> ASSIGNED TASK:
Gather every line from the entries below that includes "example".

++++ DATASET RECORDS ++++

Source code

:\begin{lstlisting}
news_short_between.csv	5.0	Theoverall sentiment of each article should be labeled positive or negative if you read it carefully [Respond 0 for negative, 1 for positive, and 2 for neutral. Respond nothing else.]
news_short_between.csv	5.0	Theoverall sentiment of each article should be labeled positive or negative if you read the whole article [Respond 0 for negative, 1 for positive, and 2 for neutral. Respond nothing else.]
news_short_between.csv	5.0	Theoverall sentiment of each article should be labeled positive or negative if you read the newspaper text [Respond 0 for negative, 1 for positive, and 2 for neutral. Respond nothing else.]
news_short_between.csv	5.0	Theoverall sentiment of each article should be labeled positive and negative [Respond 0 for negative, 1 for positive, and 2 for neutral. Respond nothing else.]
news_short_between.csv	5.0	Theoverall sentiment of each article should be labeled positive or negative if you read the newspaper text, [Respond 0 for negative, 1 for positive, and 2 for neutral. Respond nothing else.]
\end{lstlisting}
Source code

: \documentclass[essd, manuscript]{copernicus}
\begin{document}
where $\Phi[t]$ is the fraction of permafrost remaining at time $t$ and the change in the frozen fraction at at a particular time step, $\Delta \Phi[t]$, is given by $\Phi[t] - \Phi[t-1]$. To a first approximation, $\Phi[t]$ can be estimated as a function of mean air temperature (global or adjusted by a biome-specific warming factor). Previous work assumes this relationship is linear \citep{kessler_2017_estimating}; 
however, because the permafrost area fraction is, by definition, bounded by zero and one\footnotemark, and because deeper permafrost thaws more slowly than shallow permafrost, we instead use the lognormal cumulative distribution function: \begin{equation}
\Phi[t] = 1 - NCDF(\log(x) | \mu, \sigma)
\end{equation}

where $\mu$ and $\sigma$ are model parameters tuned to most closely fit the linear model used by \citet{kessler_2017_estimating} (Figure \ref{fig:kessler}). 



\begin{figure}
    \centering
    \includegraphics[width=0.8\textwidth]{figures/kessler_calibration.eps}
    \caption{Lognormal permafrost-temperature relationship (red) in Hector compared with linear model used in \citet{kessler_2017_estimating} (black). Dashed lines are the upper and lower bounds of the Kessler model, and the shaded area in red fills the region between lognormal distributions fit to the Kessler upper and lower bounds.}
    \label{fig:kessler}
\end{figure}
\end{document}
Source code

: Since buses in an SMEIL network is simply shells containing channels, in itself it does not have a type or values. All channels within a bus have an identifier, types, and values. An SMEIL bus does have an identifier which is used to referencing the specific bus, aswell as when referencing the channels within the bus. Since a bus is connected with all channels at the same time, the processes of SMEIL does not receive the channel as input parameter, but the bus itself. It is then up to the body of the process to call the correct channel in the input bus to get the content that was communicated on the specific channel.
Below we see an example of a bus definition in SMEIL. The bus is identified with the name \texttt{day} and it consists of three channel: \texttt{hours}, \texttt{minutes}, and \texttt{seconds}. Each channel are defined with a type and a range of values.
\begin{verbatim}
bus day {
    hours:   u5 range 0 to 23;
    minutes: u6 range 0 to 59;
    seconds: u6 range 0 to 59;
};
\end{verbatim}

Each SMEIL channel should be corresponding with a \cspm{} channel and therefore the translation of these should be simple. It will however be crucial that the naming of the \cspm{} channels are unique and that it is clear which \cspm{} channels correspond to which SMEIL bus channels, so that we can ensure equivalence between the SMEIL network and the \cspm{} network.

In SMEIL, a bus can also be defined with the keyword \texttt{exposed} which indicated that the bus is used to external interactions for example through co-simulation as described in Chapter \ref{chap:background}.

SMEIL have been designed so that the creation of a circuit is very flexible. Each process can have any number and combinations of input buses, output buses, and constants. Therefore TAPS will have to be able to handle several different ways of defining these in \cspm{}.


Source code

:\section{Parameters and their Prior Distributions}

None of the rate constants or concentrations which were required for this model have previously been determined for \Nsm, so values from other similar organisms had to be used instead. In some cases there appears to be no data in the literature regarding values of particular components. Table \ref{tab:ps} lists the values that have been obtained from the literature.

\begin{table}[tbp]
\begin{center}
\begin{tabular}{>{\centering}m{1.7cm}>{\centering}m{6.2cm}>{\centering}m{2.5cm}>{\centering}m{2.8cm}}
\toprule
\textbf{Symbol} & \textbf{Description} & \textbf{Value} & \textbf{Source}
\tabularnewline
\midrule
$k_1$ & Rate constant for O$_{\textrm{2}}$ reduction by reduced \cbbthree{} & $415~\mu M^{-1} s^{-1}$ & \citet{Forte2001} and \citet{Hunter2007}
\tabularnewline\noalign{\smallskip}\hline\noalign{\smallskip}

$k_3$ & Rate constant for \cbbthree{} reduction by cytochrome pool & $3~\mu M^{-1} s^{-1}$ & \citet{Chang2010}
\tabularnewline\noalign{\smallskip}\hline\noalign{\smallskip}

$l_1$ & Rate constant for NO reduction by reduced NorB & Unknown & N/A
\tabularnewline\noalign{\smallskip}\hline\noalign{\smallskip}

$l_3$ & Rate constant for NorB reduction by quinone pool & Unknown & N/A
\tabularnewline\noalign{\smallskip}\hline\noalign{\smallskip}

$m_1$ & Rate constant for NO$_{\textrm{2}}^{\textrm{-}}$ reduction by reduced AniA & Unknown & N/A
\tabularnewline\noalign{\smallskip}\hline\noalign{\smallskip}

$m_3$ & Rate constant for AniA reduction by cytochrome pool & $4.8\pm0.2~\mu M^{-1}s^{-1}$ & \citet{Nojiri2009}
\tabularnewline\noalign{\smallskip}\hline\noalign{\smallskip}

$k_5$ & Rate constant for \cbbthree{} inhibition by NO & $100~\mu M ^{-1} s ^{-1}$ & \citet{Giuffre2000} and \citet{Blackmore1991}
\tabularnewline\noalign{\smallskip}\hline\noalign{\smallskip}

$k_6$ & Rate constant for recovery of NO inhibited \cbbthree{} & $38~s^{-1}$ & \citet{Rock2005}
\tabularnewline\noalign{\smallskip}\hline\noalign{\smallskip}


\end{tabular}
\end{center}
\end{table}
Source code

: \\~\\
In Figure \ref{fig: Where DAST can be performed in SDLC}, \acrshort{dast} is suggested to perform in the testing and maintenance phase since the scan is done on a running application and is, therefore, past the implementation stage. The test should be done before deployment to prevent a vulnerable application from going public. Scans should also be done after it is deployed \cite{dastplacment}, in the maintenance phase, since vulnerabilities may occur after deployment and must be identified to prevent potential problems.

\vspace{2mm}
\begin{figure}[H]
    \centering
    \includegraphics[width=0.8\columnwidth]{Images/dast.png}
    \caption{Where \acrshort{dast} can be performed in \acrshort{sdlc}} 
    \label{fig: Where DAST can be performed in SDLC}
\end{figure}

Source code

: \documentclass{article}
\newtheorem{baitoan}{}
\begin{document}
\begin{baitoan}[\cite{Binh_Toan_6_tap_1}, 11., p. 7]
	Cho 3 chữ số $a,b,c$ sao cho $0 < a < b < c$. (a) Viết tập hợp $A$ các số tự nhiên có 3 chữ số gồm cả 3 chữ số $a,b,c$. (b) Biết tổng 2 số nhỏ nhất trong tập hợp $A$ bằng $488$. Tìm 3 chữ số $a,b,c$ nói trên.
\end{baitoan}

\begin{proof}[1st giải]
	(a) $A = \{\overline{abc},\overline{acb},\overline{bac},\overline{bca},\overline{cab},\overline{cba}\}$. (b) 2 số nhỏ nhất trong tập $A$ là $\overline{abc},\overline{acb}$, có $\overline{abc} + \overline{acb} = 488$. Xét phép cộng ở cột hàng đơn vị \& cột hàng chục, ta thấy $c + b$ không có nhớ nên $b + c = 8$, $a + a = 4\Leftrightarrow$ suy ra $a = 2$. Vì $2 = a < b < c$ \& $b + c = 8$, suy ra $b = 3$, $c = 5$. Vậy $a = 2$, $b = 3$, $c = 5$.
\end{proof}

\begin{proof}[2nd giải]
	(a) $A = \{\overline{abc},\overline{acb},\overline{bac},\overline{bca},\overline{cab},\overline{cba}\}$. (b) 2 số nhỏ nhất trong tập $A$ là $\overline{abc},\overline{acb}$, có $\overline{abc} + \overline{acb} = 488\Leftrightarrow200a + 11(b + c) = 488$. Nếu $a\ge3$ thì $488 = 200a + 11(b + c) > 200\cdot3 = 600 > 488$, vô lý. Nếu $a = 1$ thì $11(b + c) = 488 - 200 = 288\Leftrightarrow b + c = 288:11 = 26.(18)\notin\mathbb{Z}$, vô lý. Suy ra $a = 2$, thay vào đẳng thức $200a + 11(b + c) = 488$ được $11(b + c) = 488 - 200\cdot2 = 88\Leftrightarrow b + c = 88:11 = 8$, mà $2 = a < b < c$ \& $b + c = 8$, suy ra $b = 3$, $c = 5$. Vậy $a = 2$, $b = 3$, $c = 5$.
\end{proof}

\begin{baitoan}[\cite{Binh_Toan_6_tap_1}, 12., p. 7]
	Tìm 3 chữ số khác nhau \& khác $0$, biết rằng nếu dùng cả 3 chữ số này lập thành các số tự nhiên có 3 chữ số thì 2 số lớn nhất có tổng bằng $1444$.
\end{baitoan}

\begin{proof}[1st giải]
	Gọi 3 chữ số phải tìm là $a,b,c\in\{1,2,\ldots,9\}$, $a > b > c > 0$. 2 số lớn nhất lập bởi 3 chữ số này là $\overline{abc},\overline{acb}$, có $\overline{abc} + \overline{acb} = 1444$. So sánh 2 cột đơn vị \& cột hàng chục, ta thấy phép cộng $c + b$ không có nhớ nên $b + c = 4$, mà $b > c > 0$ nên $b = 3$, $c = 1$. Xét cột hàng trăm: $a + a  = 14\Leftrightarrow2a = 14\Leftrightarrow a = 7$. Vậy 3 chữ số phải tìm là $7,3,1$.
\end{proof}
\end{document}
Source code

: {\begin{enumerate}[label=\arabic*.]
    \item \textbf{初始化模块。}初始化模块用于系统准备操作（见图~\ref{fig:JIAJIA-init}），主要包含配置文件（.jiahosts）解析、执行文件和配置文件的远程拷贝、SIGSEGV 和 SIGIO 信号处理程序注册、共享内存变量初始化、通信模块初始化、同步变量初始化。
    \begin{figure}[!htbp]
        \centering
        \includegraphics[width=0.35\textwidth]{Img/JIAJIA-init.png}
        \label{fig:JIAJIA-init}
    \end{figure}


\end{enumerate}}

++++

> RESULT OF THE EXERCISE:
Below we see an example of a bus definition in SMEIL. The bus is identified with the name \texttt{day} and it consists of three channel: \texttt{hours}, \texttt{minutes}, and \texttt{seconds}. Each channel are defined with a type and a range of values.
In SMEIL, a bus can also be defined with the keyword \texttt{exposed} which indicated that the bus is used to external interactions for example through co-simulation as described in Chapter \ref{chap:background}.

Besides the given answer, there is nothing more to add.